Mabel Padilla, MPH, of the CDC’s Division of HIV Prevention, and colleagues analyzed data from the Medical Monitoring Project, an annual cross-sectional study designed to report nationally representative estimates of the experiences and outcomes of adults living with HIV. Data were collected via telephone or in-person interviews.
Looking at data from 2018 to 2020, the researchers analyzed self-reported stigma and health care discrimination among 2,690 HIV-positive Latino adults. Most (81%) were men, 66% identified as white, 13% as Black and 4% American Indian or Native American. About 36% identified as Mexican or Chicano, 34% as Puerto Rican, 3% as Cuban and 28% as other Latino/Hispanic origin. Just over 60% were born outside the United States, and 42% said they had limited English proficiency.
HIV stigma was measured using a 10-item scale that includes four dimensions, with responses ranging from strongly agree to strongly disagree. When all the items were summed up, the scale yielded scores ranging from zero (no stigma) to 100 (high stigma).
Personalized stigma: “I have been hurt by how people reacted to learning I have HIV” and “I have stopped socializing with some people because of their reactions to my HIV status.”
Disclosure concern: “I am very careful who I tell that I have HIV” and “I worry that people who know I have HIV will tell others.”
Negative self-image: “I feel that I am not as good a person as others because I have HIV,” “Having HIV makes me feel unclean” and “Having HIV makes me feel that I’m a bad person.”
Public attitudes: “Most people think that a person with HIV is disgusting” and “Most people with HIV are rejected when others find out.”
Seven types of health care discrimination were assessed, including being treated with less courtesy or respect, receiving poorer services than others and having a doctor or nurse not listen to what they said. Responses ranged from never to all the time. Participants who reported at least one type of discrimination were asked whether they attributed it to any of six factors: HIV status, gender, sexual orientation or practices, race and ethnicity, income or social class and injection drug use.

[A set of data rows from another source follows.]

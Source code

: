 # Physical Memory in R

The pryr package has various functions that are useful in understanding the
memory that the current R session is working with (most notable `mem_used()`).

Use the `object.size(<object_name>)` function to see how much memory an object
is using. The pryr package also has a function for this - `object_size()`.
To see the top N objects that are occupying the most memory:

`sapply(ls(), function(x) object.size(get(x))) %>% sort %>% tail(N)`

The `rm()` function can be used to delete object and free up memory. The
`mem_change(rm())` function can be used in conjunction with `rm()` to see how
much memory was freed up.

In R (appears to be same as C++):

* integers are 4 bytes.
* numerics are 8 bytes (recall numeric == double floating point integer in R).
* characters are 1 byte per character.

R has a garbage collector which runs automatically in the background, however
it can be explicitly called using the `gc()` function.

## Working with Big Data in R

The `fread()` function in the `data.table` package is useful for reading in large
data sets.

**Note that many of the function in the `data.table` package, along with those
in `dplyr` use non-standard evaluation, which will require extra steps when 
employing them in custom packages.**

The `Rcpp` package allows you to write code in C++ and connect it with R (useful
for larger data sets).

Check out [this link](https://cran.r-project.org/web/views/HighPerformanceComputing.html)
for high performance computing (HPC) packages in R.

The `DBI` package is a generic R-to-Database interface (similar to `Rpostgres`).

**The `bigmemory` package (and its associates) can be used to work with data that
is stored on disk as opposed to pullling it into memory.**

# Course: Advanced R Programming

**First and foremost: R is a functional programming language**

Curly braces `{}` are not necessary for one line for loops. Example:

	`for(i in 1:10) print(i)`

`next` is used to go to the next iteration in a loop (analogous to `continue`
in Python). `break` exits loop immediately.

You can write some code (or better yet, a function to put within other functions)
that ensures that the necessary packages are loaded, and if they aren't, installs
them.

Self-reported stigma was common, primarily related to disclosure concerns and public attitudes. The overall HIV stigma score for Latinos living with HIV was 31.7. Latina women reported more stigma than Latino men (35.6 versus 30.3, respectively). Scores were higher for those who identified their race as American Indian or Native American (38.9) or Black (32.7) compared with those who identified as white (30.4). People with limited English proficiency reported greater stigma than fluent English speakers, but those born outside the United States reported slightly less stigma than those born in the country.
Nearly one quarter of participants (23%) said they had experienced health care discrimination during the past year; of these, 11% reported three or more instances of discrimination. Here, Latina women were less likely than Latino men to report discrimination (18% versus 23%). Participants who identified as Black reported more discrimination than those who identified as white (28% versus 21%). The most common complaints among those reporting discrimination were not being listened to (62%) and not being treated with courtesy or respect (48%). One third attributed health care discrimination to their HIV status, 23% to their sexual orientation or practices and 20% to their race or ethnicity. People born outside the United States and those with limited English proficiency were slightly less likely to report such discrimination.
“Efforts to reduce HIV stigma and discrimination should consider the varied and unique experiences of this population,” the study authors concluded. They added that the findings underscore the importance of addressing disclosure concerns when designing interventions to reduce HIV stigma.
“Training for providers should focus on actively listening to patient concerns, including stigma experiences, using culturally and linguistically appropriate methods,” they wrote. “Community-level interventions include supporting organizations that reflect the Hispanic population and increase access to HIV care and leveraging campaigns such as CDC’s Let’s Stop HIV Together (Detengamos Juntos el VIH).”